■ What you are asked to do ■
Go through the listing below. Copy each line that has the string "successfully".
_ _ _ _
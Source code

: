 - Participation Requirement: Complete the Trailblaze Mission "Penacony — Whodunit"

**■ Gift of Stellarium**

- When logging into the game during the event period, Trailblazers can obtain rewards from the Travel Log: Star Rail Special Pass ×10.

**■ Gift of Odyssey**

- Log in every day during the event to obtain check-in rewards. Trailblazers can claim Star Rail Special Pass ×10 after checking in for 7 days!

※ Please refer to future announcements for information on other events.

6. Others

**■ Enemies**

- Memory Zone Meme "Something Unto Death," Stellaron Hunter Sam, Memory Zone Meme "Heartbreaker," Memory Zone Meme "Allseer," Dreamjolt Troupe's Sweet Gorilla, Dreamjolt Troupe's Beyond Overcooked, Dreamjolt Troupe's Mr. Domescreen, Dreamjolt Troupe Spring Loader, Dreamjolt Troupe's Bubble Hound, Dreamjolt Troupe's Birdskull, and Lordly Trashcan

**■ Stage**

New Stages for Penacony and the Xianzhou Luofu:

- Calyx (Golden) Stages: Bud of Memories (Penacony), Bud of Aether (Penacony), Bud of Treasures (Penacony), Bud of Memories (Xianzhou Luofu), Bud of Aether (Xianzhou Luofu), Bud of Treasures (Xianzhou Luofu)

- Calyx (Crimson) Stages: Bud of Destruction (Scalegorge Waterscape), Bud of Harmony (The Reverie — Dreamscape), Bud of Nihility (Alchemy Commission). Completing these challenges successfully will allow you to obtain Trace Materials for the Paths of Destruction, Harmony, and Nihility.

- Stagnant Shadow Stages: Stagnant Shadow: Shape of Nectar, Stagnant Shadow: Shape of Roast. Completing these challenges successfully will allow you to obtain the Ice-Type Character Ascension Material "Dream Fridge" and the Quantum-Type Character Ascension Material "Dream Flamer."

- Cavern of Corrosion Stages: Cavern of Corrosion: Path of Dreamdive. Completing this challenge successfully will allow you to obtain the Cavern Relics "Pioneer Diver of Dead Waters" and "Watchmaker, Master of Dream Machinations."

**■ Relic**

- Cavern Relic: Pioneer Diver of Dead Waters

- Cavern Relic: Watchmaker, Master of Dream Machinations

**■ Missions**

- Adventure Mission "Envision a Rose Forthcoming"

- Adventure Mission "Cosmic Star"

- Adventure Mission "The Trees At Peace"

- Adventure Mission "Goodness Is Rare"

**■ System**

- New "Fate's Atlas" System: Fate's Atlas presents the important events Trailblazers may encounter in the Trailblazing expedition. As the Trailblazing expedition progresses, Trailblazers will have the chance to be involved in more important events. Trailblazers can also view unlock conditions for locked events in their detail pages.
_ _ _ _
■ Answer to the exercise ■
- Calyx (Crimson) Stages: Bud of Destruction (Scalegorge Waterscape), Bud of Harmony (The Reverie — Dreamscape), Bud of Nihility (Alchemy Commission). Completing these challenges successfully will allow you to obtain Trace Materials for the Paths of Destruction, Harmony, and Nihility.
- Stagnant Shadow Stages: Stagnant Shadow: Shape of Nectar, Stagnant Shadow: Shape of Roast. Completing these challenges successfully will allow you to obtain the Ice-Type Character Ascension Material "Dream Fridge" and the Quantum-Type Character Ascension Material "Dream Flamer."
- Cavern of Corrosion Stages: Cavern of Corrosion: Path of Dreamdive. Completing this challenge successfully will allow you to obtain the Cavern Relics "Pioneer Diver of Dead Waters" and "Watchmaker, Master of Dream Machinations."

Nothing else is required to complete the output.